ミリアリアの熱は、ディアッカの甲斐甲斐しい看護のおかげもあり、2日ほどで下がった。
医療の知識があると以前言っていたのはあながち間違いでもないようで、ディアッカの的確な判断と処方に、ミリアリアは内心驚いていた。
「ほんとに大丈夫か?辛かったら別の日にするぜ?」
ミリアリアはディアッカに連れられ、ザフト本部に来ていた。
今回の事件を重く見たラクスが、改めてミリアリアに話を聞きたいと申し出たからだ。
「大丈夫よ。もう痛いところもないし、熱だって下がったし。
これ以上仕事も休めないしね。ちょうどいいわ。」
そう言ってにっこり笑うミリアリアは顔色も戻り、足取りもしっかりしている。
「ならいいけどさ…。辛くなったらすぐ言えよ?」
「うん、ありがとう。」
ディアッカが内心危惧しているのは、フラッシュバックだった。
ダストコーディネイターの件で過呼吸の発作を起こすようになったミリアリア。
AAで再会して以来大きな発作は起こしていないようだったが、今回の事もミリアリアには大きなショックだっただろう。

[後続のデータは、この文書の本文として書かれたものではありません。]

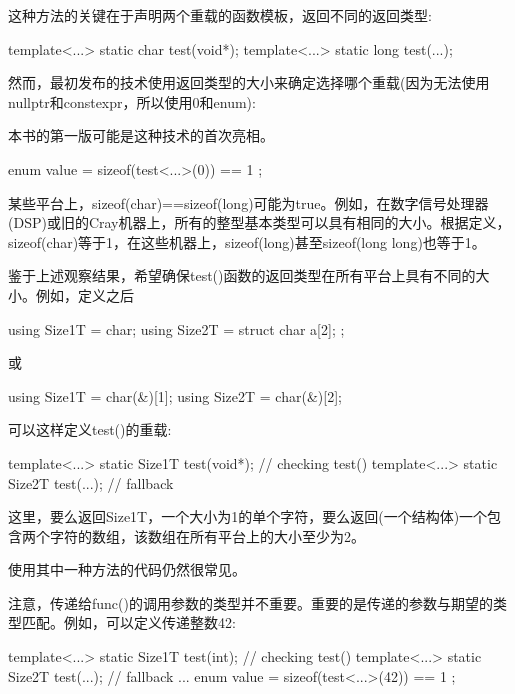 这种方法的关键在于声明两个重载的函数模板，返回不同的返回类型:

\begin{cpp}
template<...> static char test(void*);
template<...> static long test(...);
\end{cpp}

然而，最初发布的技术使用返回类型的大小来确定选择哪个重载(因为无法使用nullptr和constexpr，所以使用0和enum):

\begin{notice}
本书的第一版可能是这种技术的首次亮相。
\end{notice}

\begin{cpp}
enum { value = sizeof(test<...>(0)) == 1 };
\end{cpp}

某些平台上，sizeof(char)==sizeof(long)可能为true。例如，在数字信号处理器(DSP)或旧的Cray机器上，所有的整型基本类型可以具有相同的大小。根据定义，sizeof(char)等于1，在这些机器上，sizeof(long)甚至sizeof(long long)也等于1。

鉴于上述观察结果，希望确保test()函数的返回类型在所有平台上具有不同的大小。例如，定义之后

\begin{cpp}
using Size1T = char;
using Size2T = struct { char a[2]; };
\end{cpp}

或

\begin{cpp}
using Size1T = char(&)[1];
using Size2T = char(&)[2];
\end{cpp}

可以这样定义test()的重载:

\begin{cpp}
template<...> static Size1T test(void*); // checking test()
template<...> static Size2T test(...); // fallback
\end{cpp}

这里，要么返回Size1T，一个大小为1的单个字符，要么返回(一个结构体)一个包含两个字符的数组，该数组在所有平台上的大小至少为2。

使用其中一种方法的代码仍然很常见。

注意，传递给func()的调用参数的类型并不重要。重要的是传递的参数与期望的类型匹配。例如，可以定义传递整数42:

\begin{cpp}
template<...> static Size1T test(int); // checking test()
template<...> static Size2T test(...); // fallback
...
enum { value = sizeof(test<...>(42)) == 1 };
\end{cpp}

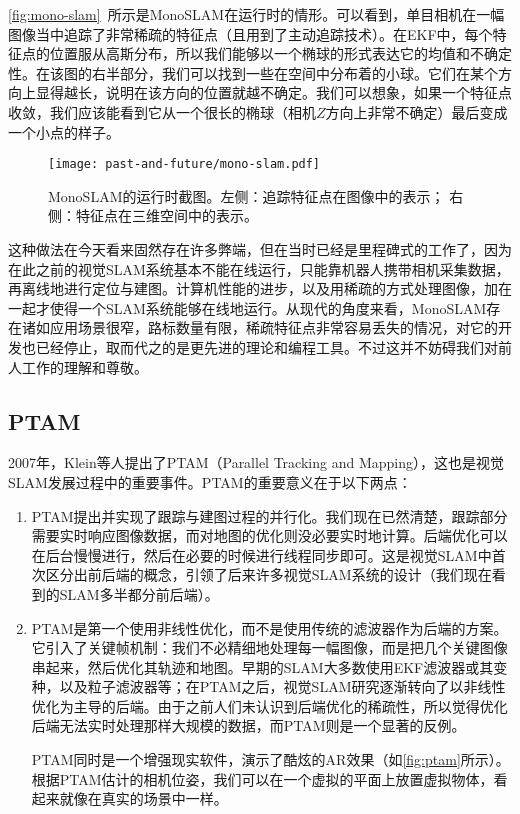 \autoref{fig:mono-slam}~所示是MonoSLAM在运行时的情形。可以看到，单目相机在一幅图像当中追踪了非常稀疏的特征点（且用到了主动追踪技术）。在EKF中，每个特征点的位置服从高斯分布，所以我们能够以一个椭球的形式表达它的均值和不确定性。在该图的右半部分，我们可以找到一些在空间中分布着的小球。它们在某个方向上显得越长，说明在该方向的位置就越不确定。我们可以想象，如果一个特征点收敛，我们应该能看到它从一个很长的椭球（相机$Z$方向上非常不确定）最后变成一个小点的样子。

\begin{figure}[!htp]
	\centering
	\texttt{[image: past-and-future/mono-slam.pdf]}
	\caption{MonoSLAM的运行时截图。左侧：追踪特征点在图像中的表示； 右侧：特征点在三维空间中的表示。}
	\label{fig:mono-slam}
\end{figure}

这种做法在今天看来固然存在许多弊端，但在当时已经是里程碑式的工作了，因为在此之前的视觉SLAM系统基本不能在线运行，只能靠机器人携带相机采集数据，再离线地进行定位与建图。计算机性能的进步，以及用稀疏的方式处理图像，加在一起才使得一个SLAM系统能够在线地运行。从现代的角度来看，MonoSLAM存在诸如应用场景很窄，路标数量有限，稀疏特征点非常容易丢失的情况，对它的开发也已经停止，取而代之的是更先进的理论和编程工具。不过这并不妨碍我们对前人工作的理解和尊敬。

\subsection{PTAM}

2007年，Klein等人提出了PTAM（Parallel Tracking and Mapping）\textsuperscript{\cite{Klein2007}}，这也是视觉SLAM发展过程中的重要事件。PTAM的重要意义在于以下两点：
\begin{enumerate}
	\item PTAM提出并实现了跟踪与建图过程的并行化。我们现在已然清楚，跟踪部分需要实时响应图像数据，而对地图的优化则没必要实时地计算。后端优化可以在后台慢慢进行，然后在必要的时候进行线程同步即可。这是视觉SLAM中首次区分出前后端的概念，引领了后来许多视觉SLAM系统的设计（我们现在看到的SLAM多半都分前后端）。
	\item PTAM是第一个使用非线性优化，而不是使用传统的滤波器作为后端的方案。它引入了关键帧机制：我们不必精细地处理每一幅图像，而是把几个关键图像串起来，然后优化其轨迹和地图。早期的SLAM大多数使用EKF滤波器或其变种，以及粒子滤波器等；在PTAM之后，视觉SLAM研究逐渐转向了以非线性优化为主导的后端。由于之前人们未认识到后端优化的稀疏性，所以觉得优化后端无法实时处理那样大规模的数据，而PTAM则是一个显著的反例。

	\hspace{2em}PTAM同时是一个增强现实软件，演示了酷炫的AR效果（如\autoref{fig:ptam}所示）。根据PTAM估计的相机位姿，我们可以在一个虚拟的平面上放置虚拟物体，看起来就像在真实的场景中一样。
\end{enumerate}

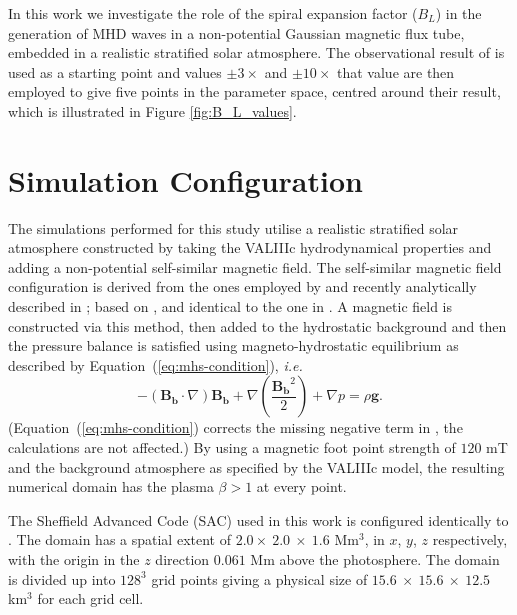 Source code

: In this work we investigate the role of the spiral expansion factor ($B_L$) in the generation of MHD waves in a non-potential Gaussian magnetic flux tube, embedded in a realistic stratified solar atmosphere.
The observational result of \cite{bonet2008} is used as a starting point and values $\pm 3\times$ and $\pm 10\times$ that value are then employed to give five points in the parameter space, centred around their result, which is illustrated in Figure \ref{fig:B_L_values}.


\section{Simulation Configuration}\label{sec:simconfig}
The simulations performed for this study utilise a realistic stratified solar atmosphere constructed by taking the VALIIIc \citep{vernazza1981} hydrodynamical properties and adding a non-potential self-similar magnetic field.
The self-similar magnetic field configuration is derived from the ones employed by \citet{fedun2011} and recently analytically described in \cite{gent2013, gent2014}; based on \citet{schluter1958, deinzer1965, low1980, schussler2005}, and identical to the one in \cite{mumford2015}.
A magnetic field is constructed via this method, then added to the hydrostatic background and then the pressure balance is satisfied using magneto-hydrostatic equilibrium as described by Equation~(\ref{eq:mhs-condition}), \textit{i.e.}
\begin{equation}
-(\mathbf{B_b}\cdot \nabla)\mathbf{B_b} + \nabla\left(\frac{\mathbf{B_b}^2}{2}\right) + \nabla p = \rho\mathbf{g}.
\label{eq:mhs-condition}
\end{equation}
(Equation~(\ref{eq:mhs-condition}) corrects the missing negative term in \cite{mumford2015}, the calculations are not affected.)
By using a magnetic foot point strength of $120$ mT and the background atmosphere as specified by the VALIIIc model, the resulting numerical domain has the plasma $\beta > 1$ at every point.

The Sheffield Advanced Code (SAC) \citep{Shelyag2008} used in this work is configured identically to \cite{mumford2015}. The domain has a spatial extent of $2.0 \times\ 2.0\ \times\ 1.6$ Mm$^3$, in $x$, $y$, $z$ respectively, with the origin in the $z$ direction $0.061$ Mm above the photosphere. The domain is divided up into $128^3$ grid points giving a physical size of $15.6\ \times\ 15.6\ \times\ 12.5$ km$^3$ for each grid cell.

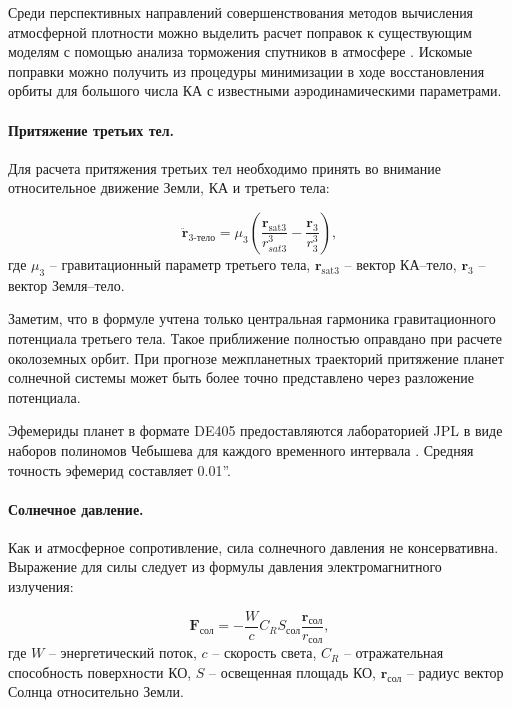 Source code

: Среди перспективных направлений совершенствования методов вычисления атмосферной плотности 
можно выделить расчет поправок к существующим моделям с помощью анализа торможения спутников
в атмосфере \cite{cefola2003}. Искомые поправки можно получить из процедуры минимизации в ходе
восстановления орбиты для большого числа КА с известными
аэродинамическими параметрами.

\paragraph{Притяжение третьих тел.}
Для расчета притяжения третьих тел необходимо принять во внимание относительное движение
Земли, КА и третьего тела:

\begin{equation*}
    \ddot{\mathbf{r}}_{\text{3-тело}} = \mu_3 \left( \frac{\mathbf{r}_{\text{sat3}}}{r^3_{sat3}}
                                    - \frac{\mathbf{r}_{\text{3}}}{r^3_{3}} \right),
\end{equation*}
где $\mu_3$ -- гравитационный параметр третьего тела,
 $\mathbf{r}_{\text{sat3}}$ -- вектор КА--тело, 
 $\mathbf{r}_{3}$ -- вектор Земля--тело. 

Заметим, что в формуле учтена только центральная гармоника гравитационного потенциала третьего тела.
Такое приближение полностью оправдано при расчете околоземных орбит.
При прогнозе межпланетных траекторий притяжение планет солнечной системы может быть 
более точно представлено через разложение потенциала.

Эфемериды планет в формате DE405 предоставляются лабораторией JPL в виде наборов полиномов Чебышева для
каждого временного интервала \cite{standish1998}. Средняя точность эфемерид составляет 0.01''.

\paragraph{Солнечное давление.}
Как и атмосферное сопротивление, сила солнечного давления не консервативна. Выражение для силы следует из формулы давления
электромагнитного излучения:

\begin{equation*}
    \mathbf{F}_{\text{сол}} = -\frac{W}{c} C_R S_{\text{сол}} \frac{\mathbf{r}_{\text{сол}}}{r_{\text{сол}}},
\end{equation*}
где $W$ -- энергетический поток, $c$ -- скорость света,
$C_R$ -- отражательная способность поверхности КО,
$S$ -- освещенная площадь КО,
$\mathbf{r}_{\text{сол}}$ -- радиус вектор Солнца относительно Земли.

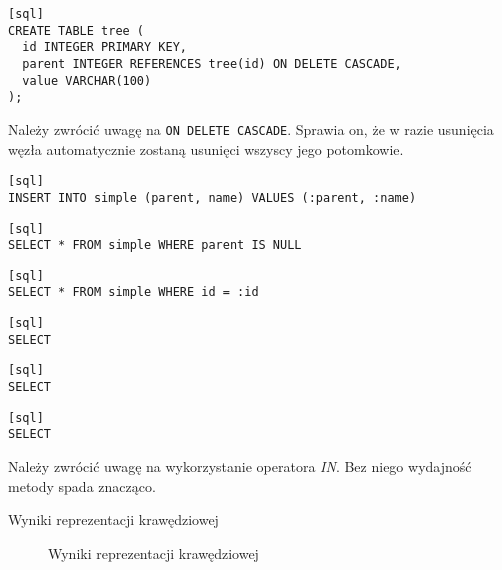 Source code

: 
\begin{verbatim}[sql]
CREATE TABLE tree (
  id INTEGER PRIMARY KEY,
  parent INTEGER REFERENCES tree(id) ON DELETE CASCADE,
  value VARCHAR(100)
);
\end{verbatim}

Należy zwrócić uwagę na  \texttt{ON DELETE CASCADE}. Sprawia on, że w razie usunięcia węzła  automatycznie zostaną usunięci wszyscy jego potomkowie.


\begin{verbatim}[sql]
INSERT INTO simple (parent, name) VALUES (:parent, :name)
\end{verbatim}


\begin{verbatim}[sql]
SELECT * FROM simple WHERE parent IS NULL
\end{verbatim}




\begin{verbatim}[sql]
SELECT * FROM simple WHERE id = :id
\end{verbatim}



\begin{verbatim}[sql]
SELECT 
\end{verbatim}

\begin{verbatim}[sql]
SELECT 
\end{verbatim}

\begin{verbatim}[sql]
SELECT 
\end{verbatim}

Należy zwrócić uwagę na wykorzystanie operatora \emph{IN}. Bez niego wydajność metody spada znacząco. 


\begin{table}[h!]
  \caption{Wyniki reprezentacji krawędziowej}
  \begin{center}
  \end{center}
\end{table}

\begin{figure}[h!t]
  \caption{Wyniki reprezentacji krawędziowej}
  \label{fig:img_chart_simple}
  \begin{center}
  \end{center}
\end{figure}

\clearpage



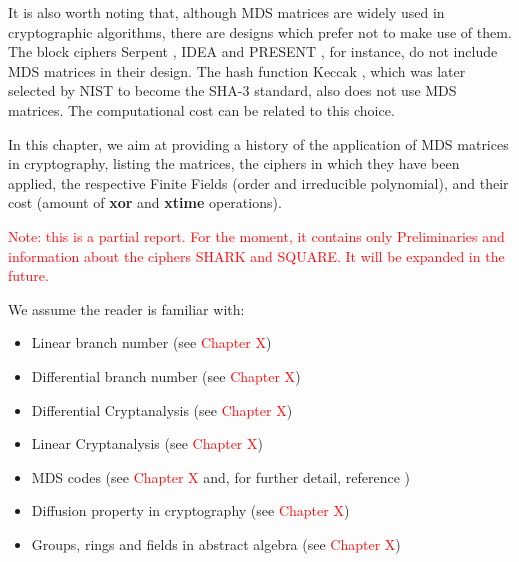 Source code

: \documentclass{report}
\begin{document}
It is also worth noting that, although MDS matrices are widely used in cryptographic algorithms, there are designs which prefer not to make use of them. The block ciphers Serpent \cite{Serpent1998}, IDEA \cite{IDEA2000} and PRESENT \cite{PRESENT2007}, for instance, do not include MDS matrices in their design. The hash function Keccak \cite{Keccak2013}, which was later selected by NIST to become the SHA-3 standard, also does not use MDS matrices. The computational cost can be related to this choice.

In this chapter, we aim at providing a history of the application of MDS matrices in cryptography, listing the matrices, the ciphers in which they have been applied, the respective Finite Fields (order and irreducible polynomial), and their cost (amount of \textbf{xor} and \textbf{xtime} operations).

\textcolor{red}{Note: this is a partial report. For the moment, it contains only Preliminaries and information about the ciphers SHARK and SQUARE. It will be expanded in the future.}

We assume the reader is familiar with:
\begin{itemize}
    \item Linear branch number (see \textcolor{red}{Chapter X})
    \item Differential branch number (see \textcolor{red}{Chapter X})
    \item Differential Cryptanalysis (see \textcolor{red}{Chapter X})
    \item Linear Cryptanalysis (see \textcolor{red}{Chapter X})
    \item MDS codes (see \textcolor{red}{Chapter X} and, for further detail, reference \cite{SloaneBook})
    \item Diffusion property in cryptography (see \textcolor{red}{Chapter X})
    \item Groups, rings and fields in abstract algebra (see \textcolor{red}{Chapter X})
\end{itemize}
\end{document}
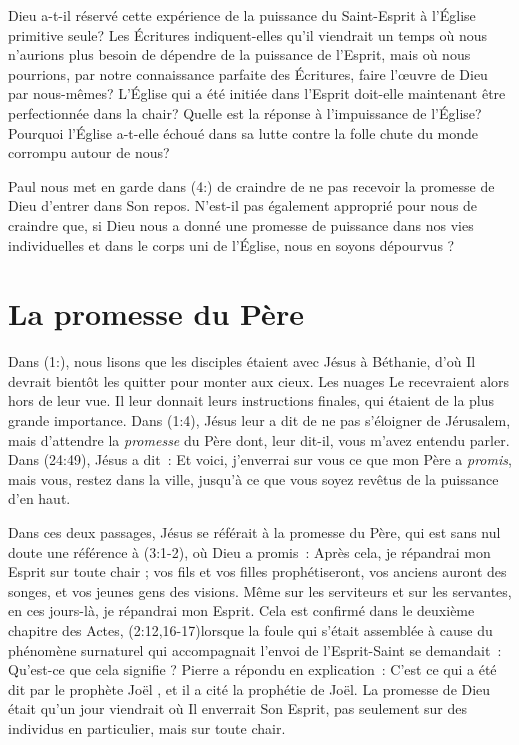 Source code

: Dieu a-t-il réservé cette expérience de la puissance du Saint-Esprit à
 l'Église primitive seule? Les Écritures indiquent-elles qu'il viendrait
 un temps où nous n'aurions plus besoin de dépendre de la puissance
 de l'Esprit, mais où nous pourrions, par notre connaissance parfaite
 des Écritures, faire l'œuvre de Dieu par nous-mêmes? L'Église qui a été
 initiée dans l'Esprit doit-elle maintenant être perfectionnée dans
 la chair?
 Quelle est la réponse à l'impuissance de l'Église?
 Pourquoi l'Église a-t-elle échoué dans sa lutte contre la folle chute
 du monde corrompu autour de nous?

Paul nous met en garde dans (4:) de craindre de ne pas
 recevoir la promesse de Dieu d'entrer dans Son repos.
 N'est-il pas également approprié pour nous de craindre que, si Dieu
 nous a donné une promesse de puissance dans nos vies individuelles et
 dans le corps uni de l'Église, nous en soyons dépourvus ?


\section{La promesse du P\`ere}

Dans (1:), nous lisons que les disciples étaient avec
 Jésus à Béthanie, d'où Il devrait bientôt les quitter pour monter
 aux cieux.
 Les nuages Le recevraient alors hors de leur vue.
 Il leur donnait leurs instructions finales, qui étaient de la plus
 grande importance.
 Dans (1:4), Jésus leur a dit de \Og ne pas s'éloigner
 de Jérusalem, mais d'attendre la \emph{promesse} du Père dont, leur dit-il,
 vous m'avez entendu parler. \Fg{}
 Dans (24:49), Jésus a dit~:
 \Og Et voici, j'enverrai sur vous ce que mon Père a \emph{promis}, mais vous,
 restez dans la ville, jusqu'à ce que vous soyez revêtus de la puissance
 d'en haut.\Fg{}

Dans ces deux passages, Jésus se référait à la promesse du Père, qui est
 sans nul doute une référence à (3:1-2), où Dieu a promis~:
 \Og Après cela, je répandrai mon Esprit sur toute chair ;
 vos fils et vos filles prophétiseront, vos anciens auront des songes,
 et vos jeunes gens des visions.
 Même sur les serviteurs et sur les servantes,
 en ces jours-là, je répandrai mon Esprit. \Fg{}
 Cela est confirmé dans le deuxième chapitre des Actes,
 (2:12,16-17)lorsque la foule qui
 s'était assemblée à cause du phénomène surnaturel qui accompagnait l'envoi
 de l'Esprit-Saint se demandait~:
 \Og Qu'est-ce que cela signifie ? \Fg{}
 Pierre a répondu en explication~:
 \Og C'est ce qui a été dit par le prophète Joël \Fg{},
 et il a cité la prophétie de Joël.
 La promesse de Dieu était qu'un jour viendrait où Il enverrait Son Esprit,
 pas seulement sur des individus en particulier, mais sur toute chair.

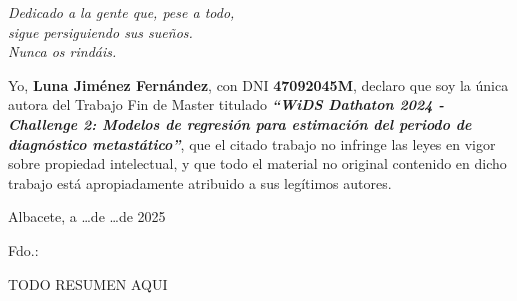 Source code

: %
% 



\cleardoublepage
\thispagestyle{empty}

\vspace*{9cm}  
\begin{flushright} \em 
Dedicado a la gente que, pese a todo,\\
sigue persiguiendo sus sueños.\\
Nunca os rindáis.
\end{flushright}


\cleardoublepage
\thispagestyle{plain}
\setcounter{page}{1} \null
\begin{center}
\Large{}
\end{center}
\vskip1cm

Yo, \textbf{Luna Jiménez Fernández}, con DNI \textbf{47092045M}, declaro que soy la única autora del Trabajo Fin de Master titulado \textbf{\textit{``WiDS Dathaton 2024 - Challenge 2: Modelos de regresión para estimación del periodo de diagnóstico metastático''}}, que el citado trabajo no infringe las leyes en vigor sobre propiedad intelectual, y que todo el material no original contenido en dicho trabajo está apropiadamente atribuido a sus legítimos autores.

\vspace*{2cm}
\begin{center}
Albacete, a \quad \ldots \quad de \quad \ldots \quad de 2025

\vskip3cm

Fdo.: \textbf{\autor}
\end{center}


\cleardoublepage
\thispagestyle{plain}
\begin{center}
\Large{}
\end{center}
\vskip1cm

TODO RESUMEN AQUI

\cleardoublepage
\thispagestyle{plain}
\begin{center}
	\Large{}
\end{center}
\vskip1cm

いつも自分より周りを優先させて、我慢を重ねてしまうから。
気持ちを汲み取ってやりたい。
「…大丈夫よ。ほんとに。」
ミリアリアの言葉に、ディアッカはびくりと体を強張らせた。
「ディアッカがそばにいるんだもの。フラッシュバックなんて起こさないわよ。
…忘れさせて、くれたし。」
自分で口にしておきながら顔を赤らめ俯くミリアリアを、ディアッカは呆けた顔で見つめ、ゆるゆると息を吐いた。
くしゃり、と柔らかい癖毛を撫でる。
「お前って、たまに鋭いよな」
「たまに、って何よ」
「かなわねぇな、って事。」
「…意味分かんない…」
ミリアリアはまだ頬を赤らめたまま、首を傾げた。
「こんにちは、ミリアリアさん。
お加減はもうよろしいのですか?」
本部の最上階にある、特別に用意されたラクスの執務室。
停戦後、何かと軍関係の用事が多い事から特別に用意されたものだとミリアリアはディアッカから聞いていた。
「こんにちは、ラクス。
もう熱も下がったし、大丈夫。ありがとう。」
ミリアリアは笑顔で頷き、勧められるままソファに腰を下ろした。
室内にはキラ、アスラン、イザークにシホが控えている。
ディアッカはラクスと軽い挨拶を交わし、イザーク達のもとへ歩みを進めた。
「それでは、今回の事件の経緯をまずご説明させて頂きます。
シホさん、よろしいですか?」
ラクスの涼やかな声が、部屋に響いた。
「じゃあ、犯人はあの爆発で…。」
「はい。ミリアリアさんが脱出してすぐ燃料に引火し、エアカーは炎に包まれました。
間一髪、でしたね。」
シホの落ち着いた声に、ミリアリアは苦笑した。
「ドアを開けた時に燃料が漏れてる臭いがして、引火するかもって思って咄嗟に飛び出したの。
ガードレールの向こうを確認する余裕もなかったわ。
崖とかじゃなくてよかったけどね。」
ディアッカは無表情で話を聞いていたが、内心は嵐が吹き荒れていた。
ミリアリアの機転で今回は無事にすんだが、この先も同じような事がないとは限らない。
停戦しても、すぐに平和がやってくる訳ではないのだ。
隣に立つイザークも、難しい顔をしながらシホとミリアリアの会話を聞いていた。
「被疑者死亡という事で、今回の事件において犯人と直接会話を交わしたのはミリアリアさんだけという事になります。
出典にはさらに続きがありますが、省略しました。